A Limit-Free Algebraic-Geometric Construction of the Derivative with a Foundational Model in the Class of Polynomial Functions

TL;DR

This paper introduces an algebraic-geometric method to define derivatives without initial limits, extending polynomial concepts to elementary functions and deriving classical limits from an algebraic foundation.

Contribution

It develops a limit-free algebraic-geometric framework for derivatives, connecting polynomial tangency to classical calculus through algebraic and linear decomposition methods.

Findings

Algebraic characterization of tangency via double roots.

Existence and uniqueness of derivatives established algebraically for polynomials.

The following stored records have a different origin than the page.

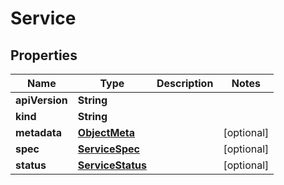 
# Service

## Properties
Name | Type | Description | Notes
------------ | ------------- | ------------- | -------------
**apiVersion** | **String** |  | 
**kind** | **String** |  | 
**metadata** | [**ObjectMeta**](ObjectMeta.md) |  |  [optional]
**spec** | [**ServiceSpec**](ServiceSpec.md) |  |  [optional]
**status** | [**ServiceStatus**](ServiceStatus.md) |  |  [optional]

Classical limit representation derived from the algebraic model.

Abstract

This paper presents an algebraic-geometric construction of the derivative developed initially within the class of polynomial functions without introducing limits at the initial stage. Tangency is characterized by an algebraic condition: the difference between a function and a linear approximation has a double root at a given point. On this basis, the derivative is defined as a functional correspondence assigning to each point the slope of the tangent. Within the class of polynomials, the existence, uniqueness, and fundamental rules of differentiation are established purely algebraically. The constructed model is then extended conceptually to elementary functions and connected to the linear decomposition of functions, from which the classical limit representation of the derivative naturally emerges. Thus, the limit appears not as a starting point but as an analytic expression of an already constructed concept.